▸ **WHAT THE EXERCISE ASKS**
Only the lines that include "rhythm" should be copied from the data below.

Top of INFORMATION GIVEN

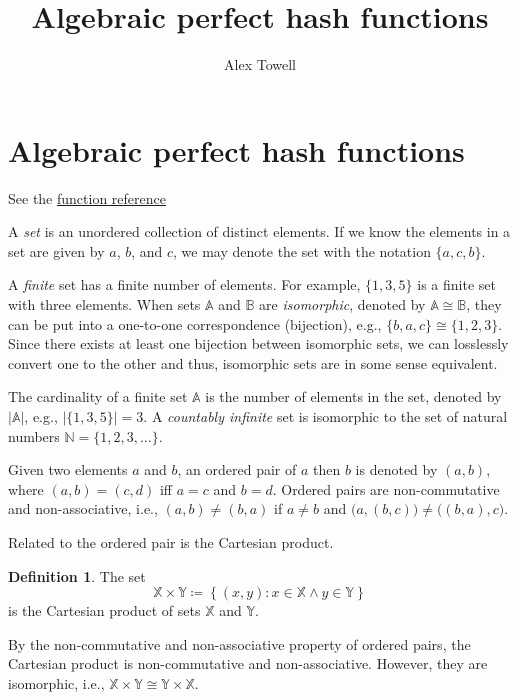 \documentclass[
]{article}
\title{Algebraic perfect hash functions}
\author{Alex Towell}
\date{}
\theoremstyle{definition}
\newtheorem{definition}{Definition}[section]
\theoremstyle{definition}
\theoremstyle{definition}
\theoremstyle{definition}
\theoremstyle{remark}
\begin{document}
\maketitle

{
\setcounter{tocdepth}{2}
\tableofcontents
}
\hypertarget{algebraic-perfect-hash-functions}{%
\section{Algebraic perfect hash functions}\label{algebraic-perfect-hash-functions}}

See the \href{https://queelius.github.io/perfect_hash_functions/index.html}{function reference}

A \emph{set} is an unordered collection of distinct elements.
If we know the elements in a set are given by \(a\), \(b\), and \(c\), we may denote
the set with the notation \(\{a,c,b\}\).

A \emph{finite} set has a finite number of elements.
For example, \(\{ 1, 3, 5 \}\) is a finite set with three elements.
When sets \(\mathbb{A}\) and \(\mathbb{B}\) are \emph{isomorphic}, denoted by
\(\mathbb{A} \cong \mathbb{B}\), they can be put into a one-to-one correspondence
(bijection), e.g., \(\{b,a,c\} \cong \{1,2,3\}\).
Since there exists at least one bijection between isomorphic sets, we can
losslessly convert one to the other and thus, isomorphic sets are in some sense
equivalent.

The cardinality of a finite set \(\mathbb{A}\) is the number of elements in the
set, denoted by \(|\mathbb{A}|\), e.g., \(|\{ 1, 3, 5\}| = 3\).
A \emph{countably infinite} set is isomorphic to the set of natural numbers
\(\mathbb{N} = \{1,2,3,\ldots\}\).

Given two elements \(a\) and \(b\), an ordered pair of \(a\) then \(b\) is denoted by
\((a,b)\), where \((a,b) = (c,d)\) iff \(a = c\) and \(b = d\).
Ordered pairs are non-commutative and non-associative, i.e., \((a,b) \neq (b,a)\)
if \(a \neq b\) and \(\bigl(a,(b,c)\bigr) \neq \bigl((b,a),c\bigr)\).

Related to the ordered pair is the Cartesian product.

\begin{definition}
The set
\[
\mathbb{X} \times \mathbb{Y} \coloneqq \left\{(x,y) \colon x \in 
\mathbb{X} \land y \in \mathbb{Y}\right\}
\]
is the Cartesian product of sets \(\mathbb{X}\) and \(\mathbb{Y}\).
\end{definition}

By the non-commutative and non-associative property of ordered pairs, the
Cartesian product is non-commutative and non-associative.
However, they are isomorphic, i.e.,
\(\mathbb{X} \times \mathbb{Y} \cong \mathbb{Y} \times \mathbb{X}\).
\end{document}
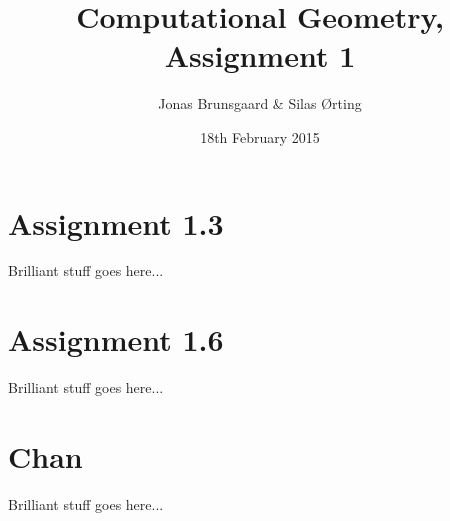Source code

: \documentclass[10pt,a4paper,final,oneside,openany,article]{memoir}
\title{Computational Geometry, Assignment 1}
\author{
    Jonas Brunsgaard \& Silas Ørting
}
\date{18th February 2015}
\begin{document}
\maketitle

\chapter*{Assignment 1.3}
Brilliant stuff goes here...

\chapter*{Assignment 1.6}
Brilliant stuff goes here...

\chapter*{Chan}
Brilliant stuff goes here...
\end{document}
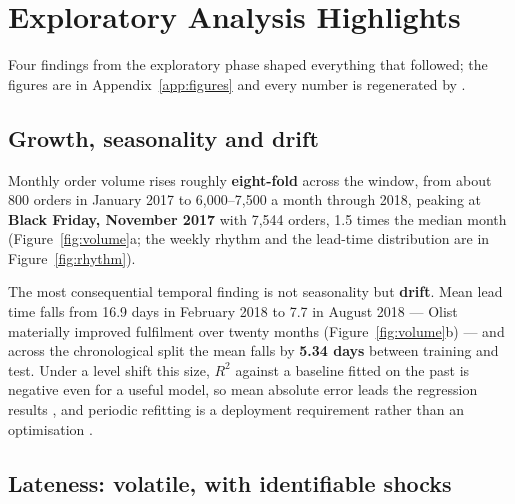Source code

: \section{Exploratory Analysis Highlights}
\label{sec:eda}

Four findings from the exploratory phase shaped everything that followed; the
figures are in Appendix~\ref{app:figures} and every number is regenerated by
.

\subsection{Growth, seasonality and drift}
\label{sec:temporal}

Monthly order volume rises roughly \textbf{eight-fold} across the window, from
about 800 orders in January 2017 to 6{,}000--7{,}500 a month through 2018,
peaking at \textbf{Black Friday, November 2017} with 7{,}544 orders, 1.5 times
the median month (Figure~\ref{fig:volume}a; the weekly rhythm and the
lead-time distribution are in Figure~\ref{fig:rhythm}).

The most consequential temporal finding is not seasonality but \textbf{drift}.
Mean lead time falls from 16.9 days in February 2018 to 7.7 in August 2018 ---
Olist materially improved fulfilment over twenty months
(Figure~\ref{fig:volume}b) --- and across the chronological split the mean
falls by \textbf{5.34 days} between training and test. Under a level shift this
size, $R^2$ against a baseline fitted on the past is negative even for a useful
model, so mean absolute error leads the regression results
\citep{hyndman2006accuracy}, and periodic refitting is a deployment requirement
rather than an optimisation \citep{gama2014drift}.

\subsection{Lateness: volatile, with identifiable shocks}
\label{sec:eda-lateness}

Bottom of INFORMATION GIVEN

▸ **RESPONSE FOR THIS EXERCISE**
the median month (Figure~\ref{fig:volume}a; the weekly rhythm and the
lead-time distribution are in Figure~\ref{fig:rhythm}).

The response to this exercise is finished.